Know when to STOP

After a frustrating day at work dealing with a repeat of a problem from this past spring, I related some of the situation to my crew of hecklers advisers at the dinner table:

Stop Sign in Australia

By Matthew Paul Argall [CC0]

A software package common to all our endpoints has a third-party plugin that only half of our users utilize. The package incorporates some templates that—in our situation—were created in a different version of the package on quite a different platform. The package and plugin relationship is complicated: only a particular version of the plugin will work with any given version of the package.

Of the users that utilize the plugin, only a few are in the same workgroup with another user. And, of course, there’s not a user group or a communication mechanism. The only common point of contact is the workgroup that takes the output from this package and does some massaging, formatting and editing before sending back to the users.
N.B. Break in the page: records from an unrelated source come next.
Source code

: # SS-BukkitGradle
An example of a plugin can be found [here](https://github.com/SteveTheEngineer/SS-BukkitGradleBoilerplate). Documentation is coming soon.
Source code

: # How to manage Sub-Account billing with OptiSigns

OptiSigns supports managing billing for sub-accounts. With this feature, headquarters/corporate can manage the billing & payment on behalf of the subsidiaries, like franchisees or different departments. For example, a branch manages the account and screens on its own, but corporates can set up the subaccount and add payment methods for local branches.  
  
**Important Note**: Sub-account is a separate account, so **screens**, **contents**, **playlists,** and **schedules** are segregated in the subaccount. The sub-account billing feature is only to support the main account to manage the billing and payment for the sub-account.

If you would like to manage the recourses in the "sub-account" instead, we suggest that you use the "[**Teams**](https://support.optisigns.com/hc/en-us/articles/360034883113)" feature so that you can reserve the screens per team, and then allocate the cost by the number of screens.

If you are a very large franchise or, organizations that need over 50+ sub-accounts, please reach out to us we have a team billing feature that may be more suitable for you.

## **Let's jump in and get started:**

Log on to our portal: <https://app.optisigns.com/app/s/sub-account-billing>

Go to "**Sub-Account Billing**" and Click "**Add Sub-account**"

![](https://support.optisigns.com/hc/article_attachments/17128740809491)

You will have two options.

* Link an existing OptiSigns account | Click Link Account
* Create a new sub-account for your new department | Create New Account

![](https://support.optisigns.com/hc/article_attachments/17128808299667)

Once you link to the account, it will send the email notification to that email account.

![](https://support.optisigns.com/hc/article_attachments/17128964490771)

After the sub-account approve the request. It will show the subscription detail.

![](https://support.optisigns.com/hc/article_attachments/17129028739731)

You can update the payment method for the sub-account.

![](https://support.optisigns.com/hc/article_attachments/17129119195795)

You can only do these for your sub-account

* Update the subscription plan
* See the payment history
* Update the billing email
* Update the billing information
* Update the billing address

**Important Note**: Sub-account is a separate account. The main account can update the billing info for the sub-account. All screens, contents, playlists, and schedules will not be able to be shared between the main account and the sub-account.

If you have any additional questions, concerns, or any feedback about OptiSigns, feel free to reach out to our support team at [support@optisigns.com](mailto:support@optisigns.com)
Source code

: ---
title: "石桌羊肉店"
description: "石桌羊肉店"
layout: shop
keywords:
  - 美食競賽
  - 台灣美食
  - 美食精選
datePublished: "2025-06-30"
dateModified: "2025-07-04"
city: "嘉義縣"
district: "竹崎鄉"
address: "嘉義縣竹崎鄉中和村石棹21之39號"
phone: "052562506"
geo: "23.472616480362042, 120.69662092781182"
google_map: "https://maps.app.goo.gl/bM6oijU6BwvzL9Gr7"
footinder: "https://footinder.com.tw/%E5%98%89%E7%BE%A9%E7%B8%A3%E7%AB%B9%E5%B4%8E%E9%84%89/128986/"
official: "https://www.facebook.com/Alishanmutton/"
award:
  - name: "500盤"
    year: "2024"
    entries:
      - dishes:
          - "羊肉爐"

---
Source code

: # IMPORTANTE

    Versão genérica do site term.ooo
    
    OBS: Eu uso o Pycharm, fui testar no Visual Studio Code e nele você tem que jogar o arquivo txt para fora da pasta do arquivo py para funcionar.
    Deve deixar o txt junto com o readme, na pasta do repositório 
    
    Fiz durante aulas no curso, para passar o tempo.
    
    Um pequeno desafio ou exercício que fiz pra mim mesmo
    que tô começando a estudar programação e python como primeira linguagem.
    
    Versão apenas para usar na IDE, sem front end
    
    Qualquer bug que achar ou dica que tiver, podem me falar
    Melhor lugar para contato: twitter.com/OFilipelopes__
The IT workers on my team started with each user of the software package and plugin—and blaming the templates. Or the packages. Or the plugins. (Or the users!) Very soon we had a mashup of instructions with every known mixture of package/plugin/installation possible. I was hearing things like “UserA says that it’s the templates” and “UserB says when they reboot it works” and “UserC deleted their cache, reinstalled the plugin and now it works”.

Whatever. Sure, keep developing individual solutions for each of your installations. How’s that working for you?

We solved that situation this past spring the same way we solved it this time. Once I observed the tail-chasing, I got the team’s attention by strategically (and briefly) losing my cool, swearing once (or twice)1 and calling a meeting. It was time to stop doing what wasn’t working and focus on the problem.2

Problem 1: What’s actually broken?
Problem 2: Who is experiencing the problem?
Problem 3: Why is it broken?
Problem 4: When does it show itself?
Problem 5: Who knows the above What, Who, Why and When?

I find that getting all the stake-holders3 into a room and hashing out these questions generally presents a solution.4

But it was the two Boy Scouts at the table last night that really put their fingers on the problem-solving metaphor that every Tenderfoot5 should know: Whenever you become lost, you should STOP:

Stay put (Quit chasing your tail.)
Think (Consider what resources you have available to survive/solve the situation.)
Observe (Take notes of the situation—from all available resources.)
Plan (Determine what you can and should do…)

How you implement this metaphor might be different for each situation, but the steps generally remain the same. There might be some variation in the order of Think and Observe, but always begin with Stay put and end with Plan. And after that, it goes without saying that there should be a healthy dose of Do.

Just don’t start tail-chasing again.


How about you, reader? What’s been your experience with solving a wide problem with lots of variables and players?

  1. The most-relevant Apollo 13 movie quote is probably from Gene Kranz:
    Let’s work the problem people. Let’s not make things worse by guessing.

  2. In this sense, I mean the ones actually holding the stakes that define the edges and boundaries of the problem.
  3. I’ve written elsewhere about using a matrix to help hold all these pieces of data in a single place until the picture begins to resolve itself.
  4. Tenderfoot Rank requirement 5b: Describe what to do if you become lost on a hike or campout.